Ekmek çalmaya gelenlerin, ekmek almaya gidenleri öldürdüğü ülke!

Başbakan Recep Tayyip Erdoğan’a yazdıkları “Başbakanımızı sevgi ve korkuya davet ediyoruz” ve “Biz Gezi Parkı’nın ağaçlarıyız, muhalefetiniz bundan böyle biziz Sayın Başbakan” başlıklı mektupları ile bilinen Genç Müminler grubu, bu sefer de Soma’da yaşanan maden faciası hakkında bir mektup kaleme aldı. 6-7 Eylül olayları, 27 Mayıs, 12 Mart, 12 Eylül, Roboski, Gezi Parkı direnişi gibi Türkiye tarihinde önemli yer tutan olayların hatırlatıldığı mektupta, “1915, 100 yıllık bir gasp tarihinin ilk halkasıydı. Soma, aynı gasp tarihinin şimdilik son halkası” denildi.
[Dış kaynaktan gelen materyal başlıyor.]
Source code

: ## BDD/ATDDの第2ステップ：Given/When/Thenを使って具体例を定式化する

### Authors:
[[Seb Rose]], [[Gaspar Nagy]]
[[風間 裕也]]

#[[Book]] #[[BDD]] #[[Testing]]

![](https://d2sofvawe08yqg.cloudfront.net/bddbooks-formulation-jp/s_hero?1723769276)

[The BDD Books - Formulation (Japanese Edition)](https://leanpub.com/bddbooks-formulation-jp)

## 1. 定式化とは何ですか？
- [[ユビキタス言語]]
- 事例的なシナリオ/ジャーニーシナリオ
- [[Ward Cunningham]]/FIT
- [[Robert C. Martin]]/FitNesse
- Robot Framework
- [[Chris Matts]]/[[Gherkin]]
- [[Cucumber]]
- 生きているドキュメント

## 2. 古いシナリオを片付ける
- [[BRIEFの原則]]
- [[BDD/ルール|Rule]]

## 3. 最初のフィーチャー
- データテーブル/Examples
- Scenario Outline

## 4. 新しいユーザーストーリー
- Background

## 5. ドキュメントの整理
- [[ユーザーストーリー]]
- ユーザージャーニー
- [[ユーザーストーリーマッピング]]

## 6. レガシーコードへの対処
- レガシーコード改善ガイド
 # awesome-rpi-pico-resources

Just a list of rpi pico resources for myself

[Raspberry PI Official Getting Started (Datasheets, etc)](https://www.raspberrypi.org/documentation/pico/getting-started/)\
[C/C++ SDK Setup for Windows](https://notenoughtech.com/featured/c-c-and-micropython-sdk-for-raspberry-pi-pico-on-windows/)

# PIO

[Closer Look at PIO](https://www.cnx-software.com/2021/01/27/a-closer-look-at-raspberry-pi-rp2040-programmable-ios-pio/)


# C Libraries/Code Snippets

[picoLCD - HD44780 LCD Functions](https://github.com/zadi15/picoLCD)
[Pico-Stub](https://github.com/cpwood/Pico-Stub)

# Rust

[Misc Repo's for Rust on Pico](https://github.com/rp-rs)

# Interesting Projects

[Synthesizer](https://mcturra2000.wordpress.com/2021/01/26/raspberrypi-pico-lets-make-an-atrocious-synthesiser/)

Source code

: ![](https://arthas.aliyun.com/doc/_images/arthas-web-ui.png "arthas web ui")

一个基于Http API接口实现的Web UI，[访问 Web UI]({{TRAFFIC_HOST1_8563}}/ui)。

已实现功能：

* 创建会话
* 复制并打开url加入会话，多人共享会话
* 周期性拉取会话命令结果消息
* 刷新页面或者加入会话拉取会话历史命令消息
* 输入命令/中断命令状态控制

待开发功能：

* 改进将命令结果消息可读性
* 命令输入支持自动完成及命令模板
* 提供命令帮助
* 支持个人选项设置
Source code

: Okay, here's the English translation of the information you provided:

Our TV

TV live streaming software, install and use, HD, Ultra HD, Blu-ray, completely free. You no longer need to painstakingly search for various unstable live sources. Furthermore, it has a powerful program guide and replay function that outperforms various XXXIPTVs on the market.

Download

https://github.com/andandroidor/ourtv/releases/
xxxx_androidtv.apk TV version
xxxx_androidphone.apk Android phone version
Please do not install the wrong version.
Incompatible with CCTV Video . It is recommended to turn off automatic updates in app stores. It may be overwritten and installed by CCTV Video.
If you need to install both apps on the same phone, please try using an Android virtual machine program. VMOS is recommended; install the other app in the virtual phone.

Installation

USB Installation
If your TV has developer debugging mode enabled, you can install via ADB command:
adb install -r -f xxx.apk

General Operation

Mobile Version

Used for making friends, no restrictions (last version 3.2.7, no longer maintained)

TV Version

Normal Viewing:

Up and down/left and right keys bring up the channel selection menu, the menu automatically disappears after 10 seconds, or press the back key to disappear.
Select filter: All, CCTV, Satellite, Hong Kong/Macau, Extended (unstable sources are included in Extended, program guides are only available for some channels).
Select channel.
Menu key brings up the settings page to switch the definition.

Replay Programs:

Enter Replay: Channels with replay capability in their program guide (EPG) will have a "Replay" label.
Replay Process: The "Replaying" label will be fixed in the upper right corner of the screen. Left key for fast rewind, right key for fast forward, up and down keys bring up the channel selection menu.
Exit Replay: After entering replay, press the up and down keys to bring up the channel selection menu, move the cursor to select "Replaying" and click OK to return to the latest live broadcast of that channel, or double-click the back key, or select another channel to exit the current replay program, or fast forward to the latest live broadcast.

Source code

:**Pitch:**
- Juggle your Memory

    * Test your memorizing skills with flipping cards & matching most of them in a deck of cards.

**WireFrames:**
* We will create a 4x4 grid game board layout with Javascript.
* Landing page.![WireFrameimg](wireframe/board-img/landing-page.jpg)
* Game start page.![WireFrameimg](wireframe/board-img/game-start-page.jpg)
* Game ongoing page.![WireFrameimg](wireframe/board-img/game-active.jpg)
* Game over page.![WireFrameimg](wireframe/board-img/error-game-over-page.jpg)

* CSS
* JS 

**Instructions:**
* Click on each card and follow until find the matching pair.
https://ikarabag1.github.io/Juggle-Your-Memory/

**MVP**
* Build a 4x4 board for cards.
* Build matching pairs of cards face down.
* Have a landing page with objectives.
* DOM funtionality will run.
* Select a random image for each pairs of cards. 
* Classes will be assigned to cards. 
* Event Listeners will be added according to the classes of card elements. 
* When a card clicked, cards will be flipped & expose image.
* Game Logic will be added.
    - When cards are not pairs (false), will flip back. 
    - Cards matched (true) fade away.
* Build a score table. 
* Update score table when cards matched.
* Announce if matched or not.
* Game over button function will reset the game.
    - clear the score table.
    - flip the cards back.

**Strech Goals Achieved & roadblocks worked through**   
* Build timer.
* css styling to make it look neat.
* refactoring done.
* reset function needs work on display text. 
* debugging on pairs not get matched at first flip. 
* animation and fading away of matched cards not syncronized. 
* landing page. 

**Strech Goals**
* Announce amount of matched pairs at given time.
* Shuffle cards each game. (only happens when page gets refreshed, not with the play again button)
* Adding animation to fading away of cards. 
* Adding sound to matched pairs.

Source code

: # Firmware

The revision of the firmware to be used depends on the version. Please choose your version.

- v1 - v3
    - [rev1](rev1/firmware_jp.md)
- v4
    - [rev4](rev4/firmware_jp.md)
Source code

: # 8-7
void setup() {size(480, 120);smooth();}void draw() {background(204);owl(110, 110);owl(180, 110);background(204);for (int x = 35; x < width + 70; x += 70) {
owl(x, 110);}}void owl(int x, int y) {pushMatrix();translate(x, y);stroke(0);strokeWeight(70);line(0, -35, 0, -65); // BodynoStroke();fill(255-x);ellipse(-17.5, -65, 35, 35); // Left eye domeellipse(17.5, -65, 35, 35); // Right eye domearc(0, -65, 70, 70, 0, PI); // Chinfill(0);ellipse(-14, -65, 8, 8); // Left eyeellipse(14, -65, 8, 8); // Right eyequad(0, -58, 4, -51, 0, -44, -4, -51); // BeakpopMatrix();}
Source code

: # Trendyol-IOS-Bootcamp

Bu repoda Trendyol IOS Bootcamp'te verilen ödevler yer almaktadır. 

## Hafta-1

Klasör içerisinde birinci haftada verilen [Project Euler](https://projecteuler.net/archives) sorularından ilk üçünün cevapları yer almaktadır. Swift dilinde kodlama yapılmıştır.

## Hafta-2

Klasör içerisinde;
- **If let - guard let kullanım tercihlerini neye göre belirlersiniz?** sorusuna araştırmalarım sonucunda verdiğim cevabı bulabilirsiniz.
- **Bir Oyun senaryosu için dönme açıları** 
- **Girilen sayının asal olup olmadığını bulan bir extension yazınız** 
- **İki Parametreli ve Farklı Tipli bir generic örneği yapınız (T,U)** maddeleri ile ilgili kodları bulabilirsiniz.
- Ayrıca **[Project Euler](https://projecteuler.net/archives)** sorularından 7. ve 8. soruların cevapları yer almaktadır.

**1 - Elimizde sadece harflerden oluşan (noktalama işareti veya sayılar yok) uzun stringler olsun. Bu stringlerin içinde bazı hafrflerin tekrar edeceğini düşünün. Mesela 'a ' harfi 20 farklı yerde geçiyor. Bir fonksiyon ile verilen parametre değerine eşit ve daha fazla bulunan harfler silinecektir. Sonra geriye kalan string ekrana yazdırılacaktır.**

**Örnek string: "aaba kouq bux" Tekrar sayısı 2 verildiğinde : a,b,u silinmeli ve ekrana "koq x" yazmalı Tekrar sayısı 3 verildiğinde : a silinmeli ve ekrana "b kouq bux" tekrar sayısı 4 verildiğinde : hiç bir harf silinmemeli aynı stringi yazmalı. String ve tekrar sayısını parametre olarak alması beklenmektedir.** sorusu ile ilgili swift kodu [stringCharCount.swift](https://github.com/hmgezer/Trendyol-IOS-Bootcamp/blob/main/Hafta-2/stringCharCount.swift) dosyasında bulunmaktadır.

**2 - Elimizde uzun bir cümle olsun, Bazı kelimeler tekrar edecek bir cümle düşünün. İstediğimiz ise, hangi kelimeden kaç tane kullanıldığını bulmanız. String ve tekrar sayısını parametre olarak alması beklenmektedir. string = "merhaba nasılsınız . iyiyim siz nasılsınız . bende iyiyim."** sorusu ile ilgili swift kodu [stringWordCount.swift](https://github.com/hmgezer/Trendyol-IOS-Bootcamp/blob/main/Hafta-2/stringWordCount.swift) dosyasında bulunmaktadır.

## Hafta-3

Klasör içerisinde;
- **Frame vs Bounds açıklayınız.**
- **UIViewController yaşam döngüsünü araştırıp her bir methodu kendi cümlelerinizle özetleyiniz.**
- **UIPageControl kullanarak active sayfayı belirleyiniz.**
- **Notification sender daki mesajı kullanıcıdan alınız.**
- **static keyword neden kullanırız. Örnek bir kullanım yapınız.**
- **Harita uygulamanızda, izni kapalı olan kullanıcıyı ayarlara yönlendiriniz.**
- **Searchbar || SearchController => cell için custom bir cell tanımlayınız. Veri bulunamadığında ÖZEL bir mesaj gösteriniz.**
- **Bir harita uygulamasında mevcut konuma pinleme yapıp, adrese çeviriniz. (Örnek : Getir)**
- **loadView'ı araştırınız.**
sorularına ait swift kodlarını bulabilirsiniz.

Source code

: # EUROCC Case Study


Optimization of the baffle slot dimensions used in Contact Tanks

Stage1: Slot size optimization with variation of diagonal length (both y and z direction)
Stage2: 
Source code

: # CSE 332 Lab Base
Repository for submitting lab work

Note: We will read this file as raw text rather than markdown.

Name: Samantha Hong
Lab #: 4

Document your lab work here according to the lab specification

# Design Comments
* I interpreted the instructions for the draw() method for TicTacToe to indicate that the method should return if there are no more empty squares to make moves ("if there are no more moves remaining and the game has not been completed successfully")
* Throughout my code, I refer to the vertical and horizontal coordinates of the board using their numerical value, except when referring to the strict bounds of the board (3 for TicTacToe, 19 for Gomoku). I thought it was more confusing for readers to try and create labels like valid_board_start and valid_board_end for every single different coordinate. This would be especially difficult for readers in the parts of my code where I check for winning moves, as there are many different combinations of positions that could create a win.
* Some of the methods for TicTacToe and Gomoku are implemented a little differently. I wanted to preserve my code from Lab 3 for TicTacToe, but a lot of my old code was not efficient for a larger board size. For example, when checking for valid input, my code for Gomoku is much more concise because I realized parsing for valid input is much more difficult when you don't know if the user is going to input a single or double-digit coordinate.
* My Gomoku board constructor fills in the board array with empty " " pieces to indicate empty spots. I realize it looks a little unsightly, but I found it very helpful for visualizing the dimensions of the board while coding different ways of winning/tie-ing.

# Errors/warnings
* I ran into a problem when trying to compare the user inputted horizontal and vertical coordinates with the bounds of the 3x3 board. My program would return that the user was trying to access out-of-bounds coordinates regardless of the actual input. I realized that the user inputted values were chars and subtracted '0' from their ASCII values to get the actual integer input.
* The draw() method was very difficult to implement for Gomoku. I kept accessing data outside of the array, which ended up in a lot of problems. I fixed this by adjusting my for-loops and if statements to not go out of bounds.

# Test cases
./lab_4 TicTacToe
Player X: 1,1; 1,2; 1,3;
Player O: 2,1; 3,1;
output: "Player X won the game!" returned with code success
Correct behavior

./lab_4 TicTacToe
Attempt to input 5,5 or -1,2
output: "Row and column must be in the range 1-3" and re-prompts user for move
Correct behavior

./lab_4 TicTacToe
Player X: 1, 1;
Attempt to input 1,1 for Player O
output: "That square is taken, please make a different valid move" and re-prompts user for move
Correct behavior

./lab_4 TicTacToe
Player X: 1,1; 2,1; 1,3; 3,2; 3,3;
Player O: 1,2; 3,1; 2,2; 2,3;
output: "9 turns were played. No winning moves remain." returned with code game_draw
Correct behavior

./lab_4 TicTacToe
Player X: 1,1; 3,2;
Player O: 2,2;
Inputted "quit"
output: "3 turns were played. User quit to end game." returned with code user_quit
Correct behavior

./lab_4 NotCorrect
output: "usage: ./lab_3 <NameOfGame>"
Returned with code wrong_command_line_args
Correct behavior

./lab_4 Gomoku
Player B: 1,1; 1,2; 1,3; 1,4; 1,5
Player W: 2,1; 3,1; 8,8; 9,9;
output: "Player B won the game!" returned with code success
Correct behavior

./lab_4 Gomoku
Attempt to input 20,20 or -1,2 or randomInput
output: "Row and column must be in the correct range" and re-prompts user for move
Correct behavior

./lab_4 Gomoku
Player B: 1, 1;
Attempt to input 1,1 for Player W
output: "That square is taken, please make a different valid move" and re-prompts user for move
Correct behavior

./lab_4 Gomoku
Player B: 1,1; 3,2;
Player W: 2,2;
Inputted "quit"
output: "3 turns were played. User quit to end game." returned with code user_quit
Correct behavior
Genç Müminler’in T24'e gönderdiği “Ekmek çalmaya gelenlerin ekmek almaya gidenleri öldürdüğü ülke: Türkiye” başlıklı mektupları şöyle:

 

Ekmek çalmaya gelenlerin ekmek almaya gidenleri öldürdüğü ülke: Türkiye

 

Roboski'nin köylüleri, Berkin Elvan, Soma'nın işçileri. 

Ekmeğe gittiler. 

Öldürüldüler. 

Devlet ne dedi?

Kaçakçı dedi, Gezici dedi, fıtrat dedi. 

Bu cinayetler, devletin teknolojisi, istihbarat memurları, askeri, uçağı ve bombaları, devletin polisi ve silahı ile işlendi. Soma faciası, devletin kiraya verdiği madeninde, devletin denetiminde, devletin göz yumduğu iş güvenliği zaafları ve ihmaller nedeniyle yaşandı. 

Roboski ve Berkin Elvan cinayetleri aydınlatılmadığı ve suçluların yargı önünde hesap vermesini sağlamadığımız sürece, her birimiz, bu cinayetlerin zanlısıyız. Maden işçilerinin, iş güvenliği, insan sağlığı ve hayatı hiçe sayılarak kiracı kömür şirketi ve taşeronları tarafından istihdam edilmesine ses çıkartmayan devlet, Soma ölümlerinin sorumlusudur. Devletin hesap vermesini sağlamadığımız sürece, her birimiz Soma ölümlerinin de zanlısı olacağız.

Yalnız Roboski, Berkin ve Soma mı, vicdan sahibi her yurttaşın uykusunu kaçırması gereken vahim olaylar? 

Yöneticilerin kişisel ikballeri, iktidar tahkimi, her türlü siyasi, kültürel, sosyal ve iktisadi çıkar tasavvurları uğruna, soykırım, kitlesel imha, katliam ve cinayet suçlarının işlendiği, Hıristiyanların, Alevilerin, Kürtlerin, muktedir muhaliflerinin, yönetici elitler tarafından doğrudan veya taşeronlar eliyle imha edildikleri bir tarihle yaşıyoruz. Buna itirazı olan var mı? 

1915 Ermeni-Süryani-Keldani-Arami soykırımı, Dersim katliamı, 6-7 Eylül pogromu, 27 Mayıs, 12 Mart ve 12 Eylül siyasi idamları, aralarında Hrant Dink'in de bulunduğu binlerce faili meçhul veya bırakılmış cinayet, Hayata Dönüş Operasyonu, Uğur Kaymaz, Reyhanlı, Ali İsmail... Hepsini hatırlamanın zorlaştığı ve devlet dahlinin sabit veya şüphesinin aşikâr veya çok güçlü olduğu suçlar manzumesi... 

İttihat ve Terakki'nin soykırım mühendisliği ile Soma maden işletmeciliği ve ekonomik kalkınma anlayışımız arasında, 6-7 Eylül pogromuyla Roboski arasında, Dersim katliamı ile Berkin arasında ne bağlantı var diye sormak ister misiniz?

100 yıllık, rollerin değişmediği, muktediri oynayan kötü aktörlerin değişip durduğu bir bağlantıyı görmeyi denemek ister misiniz?

Ekmek çalmaya gelen muktedirlerin, ekmek üretenleri, ekmek almaya gidenleri katlettiği 100 yıllık bir bağlantıya bakmaya ne dersiniz?

1915, 100 yıllık bir gasp tarihinin ilk halkasıydı. Soma, aynı gasp tarihinin şimdilik son halkası. 

Türkiye'yi, bu bağlantının varlığına itiraz edenler değil, bu bağlantıyı anlamak isteyenler değiştirecek.